*227 IV. Violence as a Public Health Issue

A young Black male's risk of becoming a homicide victim in the United States is one in twenty-seven, compared with one in two-hundred-five for young White males. The risk of becoming a homicide victim for young Black females is four times higher than for young White females in the White community. It is clear that violence in the African American community is a public health issue. However, even as the words public health arise, I have the cloud of the failed federal Violence Initiative to combat.

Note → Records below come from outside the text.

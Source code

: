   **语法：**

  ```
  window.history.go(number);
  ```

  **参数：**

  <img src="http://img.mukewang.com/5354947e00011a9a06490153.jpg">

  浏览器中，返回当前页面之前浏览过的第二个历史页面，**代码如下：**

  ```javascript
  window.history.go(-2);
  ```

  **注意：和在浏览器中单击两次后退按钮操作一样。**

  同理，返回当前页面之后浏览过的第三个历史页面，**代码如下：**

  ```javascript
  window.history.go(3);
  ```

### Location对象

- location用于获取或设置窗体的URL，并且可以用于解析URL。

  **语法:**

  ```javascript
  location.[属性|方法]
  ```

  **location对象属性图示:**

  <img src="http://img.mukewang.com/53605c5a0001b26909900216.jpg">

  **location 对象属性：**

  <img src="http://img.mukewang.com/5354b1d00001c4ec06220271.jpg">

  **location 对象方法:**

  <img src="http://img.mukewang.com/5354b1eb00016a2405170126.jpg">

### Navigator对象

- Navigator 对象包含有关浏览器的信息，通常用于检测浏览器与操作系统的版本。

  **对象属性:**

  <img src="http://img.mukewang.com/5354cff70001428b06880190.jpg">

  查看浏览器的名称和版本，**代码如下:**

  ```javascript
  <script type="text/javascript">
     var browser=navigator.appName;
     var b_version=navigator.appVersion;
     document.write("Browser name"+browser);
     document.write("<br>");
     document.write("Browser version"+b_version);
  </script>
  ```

The Violence Initiative was a proposed federal initiative to combat violence in the inner-city, supposedly by focusing a more efficient effort toward collective policy making. However, the Violence Initiative was based on two disturbing premises. The first was that much of violent behavior in the inner city may have biological or genetic origins. The second premise was that factors of individual vulnerability and predisposition to violent behavior exist--factors that may be detected at an early age. To the African American community, the initiative's intervention and problem-solving policy mandate were to focus on the children of the inner city.

*228 [T]he advent of the federal Violence Initiative threatened the personhood and the voice of African-Americans, and more particularly of African-American children, by fostering biological and reductionist theories of genetic linkage between criminally-violent behavior and inner-city youth. Furthermore, it decontextualized and dehistoricized the idea of violence, and devalued the worth of the African-American child by reinforcing gender and stereotypical concepts of African-American women and men.

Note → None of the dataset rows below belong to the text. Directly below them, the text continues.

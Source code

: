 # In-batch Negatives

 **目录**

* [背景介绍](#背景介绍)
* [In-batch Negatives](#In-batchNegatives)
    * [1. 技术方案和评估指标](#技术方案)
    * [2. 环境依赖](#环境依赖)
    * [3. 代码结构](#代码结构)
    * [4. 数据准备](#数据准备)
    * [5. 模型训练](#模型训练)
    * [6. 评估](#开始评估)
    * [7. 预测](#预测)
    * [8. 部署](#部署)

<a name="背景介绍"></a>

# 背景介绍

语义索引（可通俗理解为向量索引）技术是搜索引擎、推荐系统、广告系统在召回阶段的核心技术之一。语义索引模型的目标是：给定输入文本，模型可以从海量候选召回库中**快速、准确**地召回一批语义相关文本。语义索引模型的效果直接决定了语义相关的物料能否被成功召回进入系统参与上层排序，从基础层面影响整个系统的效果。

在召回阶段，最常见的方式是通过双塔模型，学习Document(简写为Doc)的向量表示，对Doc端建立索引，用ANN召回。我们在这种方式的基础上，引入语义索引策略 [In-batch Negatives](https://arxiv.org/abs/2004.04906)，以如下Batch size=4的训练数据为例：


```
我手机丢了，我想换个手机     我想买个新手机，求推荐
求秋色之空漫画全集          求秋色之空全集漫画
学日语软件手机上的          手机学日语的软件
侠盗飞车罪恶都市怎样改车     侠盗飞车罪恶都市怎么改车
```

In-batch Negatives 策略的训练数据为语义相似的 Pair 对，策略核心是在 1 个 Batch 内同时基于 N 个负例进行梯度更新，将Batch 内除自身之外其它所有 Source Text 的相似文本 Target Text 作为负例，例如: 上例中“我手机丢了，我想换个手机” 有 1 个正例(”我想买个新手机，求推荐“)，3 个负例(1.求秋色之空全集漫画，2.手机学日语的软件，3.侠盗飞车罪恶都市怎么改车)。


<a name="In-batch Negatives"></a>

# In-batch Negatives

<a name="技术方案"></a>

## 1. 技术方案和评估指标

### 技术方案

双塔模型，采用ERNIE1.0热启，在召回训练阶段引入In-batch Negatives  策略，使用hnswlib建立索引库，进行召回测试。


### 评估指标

The federal Violence Initiative failed because it wanted to focus on the people as the cause of the problem. Yet, a public health approach is warranted if it were to take proactive strategies to counteract the powerful economic and political forces of our society that legitimatize these levels of violence. If we want to reduce violence, we will have to deal with the system that produces violence. Unfortunately, more often than not, a public health approach focuses on the human development in our community. A focus on human development will necessarily be flawed because any actions or behaviors of the black community will be viewed in the historical context in which the American experience with slavery served to legitimize the image of African Americans as unworthy of respect and bodily integrity, and undeserving of psychological well-being. Furthermore, the images of sex and subjugation in the national psyche further legitimized the attempts to link social conditions with genetic deficiencies.

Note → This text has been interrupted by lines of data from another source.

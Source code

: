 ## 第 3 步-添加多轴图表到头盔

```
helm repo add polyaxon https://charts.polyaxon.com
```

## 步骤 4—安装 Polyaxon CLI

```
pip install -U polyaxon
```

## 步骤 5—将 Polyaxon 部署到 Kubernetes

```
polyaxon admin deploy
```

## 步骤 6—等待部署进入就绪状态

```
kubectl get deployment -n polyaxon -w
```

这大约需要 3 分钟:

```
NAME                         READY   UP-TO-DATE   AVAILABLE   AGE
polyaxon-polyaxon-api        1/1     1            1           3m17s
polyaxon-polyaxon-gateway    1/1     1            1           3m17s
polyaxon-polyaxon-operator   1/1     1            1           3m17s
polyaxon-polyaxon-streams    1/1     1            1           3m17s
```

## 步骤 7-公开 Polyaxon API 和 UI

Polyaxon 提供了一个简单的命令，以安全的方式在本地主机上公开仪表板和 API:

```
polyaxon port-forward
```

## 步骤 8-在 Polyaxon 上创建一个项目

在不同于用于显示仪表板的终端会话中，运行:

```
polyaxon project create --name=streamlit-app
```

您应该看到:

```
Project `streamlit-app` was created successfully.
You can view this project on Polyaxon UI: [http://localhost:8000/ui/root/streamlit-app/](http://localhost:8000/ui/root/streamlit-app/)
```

Thus, even though they are free from slavery, Black men and women are bound now by a caste of race and poverty. They are welfare queens, and members of the underclass. They have become mothers and fathers of sons who have been labeled an endangered species, and of daughters who are caught in a cycle of teenage pregnancy. Subsuming and denying the individuality of African-Americans, these images represent inherent and permanent inequality . . . apart from any environmental influence. The social value of African-American children has never been recognized, and now their economic value is recognized as marginal or as having ceased to exist. Black people bear children who, by their very existence, become the tools for their own destruction, the murderers of their own spirits. These children become individuals who are seen as obsolete. African-American men and women in the inner city give birth to disposable children.